JAKARTA, KOMPAS.com - Anggota Komisi II DPR Achmad Baidowi menilai, putusan Mahkamah Konstitusi (MK) terkait penyetaraan kepercayaan dengan enam agama di Indonesia cukup mengagetkan.
Menurut dia, dengan adanya putusan MK itu, akan semakin banyak orang menuliskan aliran kepercayaan di KTP-nya.
"Putusan MK itu mengagetkan, tapi itu sudah menjadi putusan yang harus dilaksanakan. Karena Indonesia adalah negara berdasarkan ketuhanan. Maka seharusnya semua WNI memeluk agama resmi negara," kata Baidowi, di Jakarta, Rabu (8/11/2017).
Ia juga berpendapat, ada potensi disalahgunakan oleh pemeluk agama lain ketika mengisi kolom agama di KTP.
Baca: MK: Kolom Agama di KTP dan KK Dapat Ditulis "Penghayat Kepercayaan"
Alasannya, bisa saja pemeluk agama lain mengisi kolom agamanya dengan aliran kepercayaan untuk menghindari kewajiban ajaran agamanya.
"Ya. meskipun kecewa tapi putusan MK sifatnya final dan mengikat," lanjut dia.
Mahkamah Konstitusi mengabulkan permohonan uji materi terkait aturan pengosongan kolom agama pada Kartu Keluarga (KK) dan Kartu Tanda Penduduk (KTP).
Hal itu diatur dalam pasal 61 Ayat (1) dan (2), serta pasal 64 ayat (1) dan (5) UU No 23 Tahun 2006 tentang Administrasi Kependudukan juncto UU No 24 Tahun 2013 tentang UU Adminduk.
Uji materi diajukan Nggay Mehang Tana, Pagar Demanra Sirait, Arnol Purba dan Carlim dengan nomor perkara 97/PUU-XIV/2016.
Dalam putusannya, Majelis Hakim berpendapat bahwa kata “agama” dalam Pasal 61 ayat (1) dan Pasal 64 ayat (1) bertentangan dengan UUD 1945 dan tidak mempunyai kekuatan hukum mengikat secara bersyarat sepanjang tidak termasuk penganut aliran kepercayaan.

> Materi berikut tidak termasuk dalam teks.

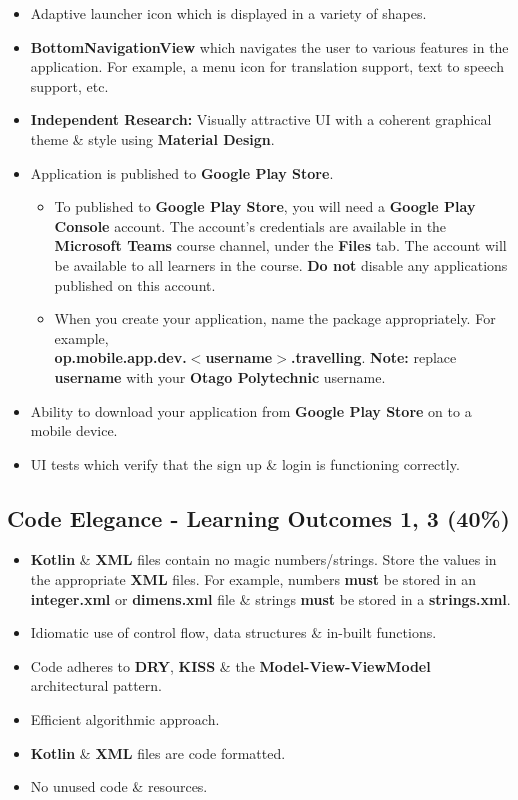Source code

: \documentclass{article}
\begin{document}
\begin{itemize}
	\item Adaptive launcher icon which is displayed in a variety of shapes.
	\item \textbf{BottomNavigationView} which navigates the user to various features in the application. For example, a menu icon for translation support, text to speech support, etc.
	\item \textbf{Independent Research:} Visually attractive UI with a coherent graphical theme \& style using \textbf{Material Design}.
	\item Application is published to \textbf{Google Play Store}.
	      \begin{itemize}
	      	\item To published to \textbf{Google Play Store}, you will need a \textbf{Google Play Console} account. The account's credentials are available in the \textbf{Microsoft Teams} course channel, under the \textbf{Files} tab. The account will be available to all learners in the course. \textbf{Do not} disable any applications published on this account.
	      	\item When you create your application, name the package appropriately. For example, \\ \textbf{op.mobile.app.dev.$<$username$>$.travelling}. \textbf{Note:} replace \textbf{username} with your \textbf{Otago Polytechnic} username.
	      \end{itemize}
	\item Ability to download your application from \textbf{Google Play Store} on to a mobile device.
	\item UI tests which verify that the sign up \& login is functioning correctly.
\end{itemize}

\subsection*{Code Elegance - Learning Outcomes 1, 3 (40\%)}
\begin{itemize}
	\item \textbf{Kotlin} \& \textbf{XML} files contain no magic numbers/strings. Store the values in the appropriate \textbf{XML} files. For example, numbers \textbf{must} be stored in an \textbf{integer.xml} or \textbf{dimens.xml} file \& strings \textbf{must} be stored in a \textbf{strings.xml}.
	\item Idiomatic use of control flow, data structures \& in-built functions.
	\item Code adheres to \textbf{DRY}, \textbf{KISS} \& the \textbf{Model-View-ViewModel} architectural pattern.
	\item Efficient algorithmic approach.
	\item \textbf{Kotlin} \& \textbf{XML} files are code formatted.
	\item No unused code \& resources.
\end{itemize}
\end{document}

Baca: Perjuangan Panjang Warga Penghayat Kepercayaan atas Pengakuan Negara
Artinya, penganut aliran kepercayaan memiliki kedudukan hukum yang sama dengan pemeluk enam agama yang telah diakui oleh pemerintah dalam memperoleh hak terkait administrasi kependudukan.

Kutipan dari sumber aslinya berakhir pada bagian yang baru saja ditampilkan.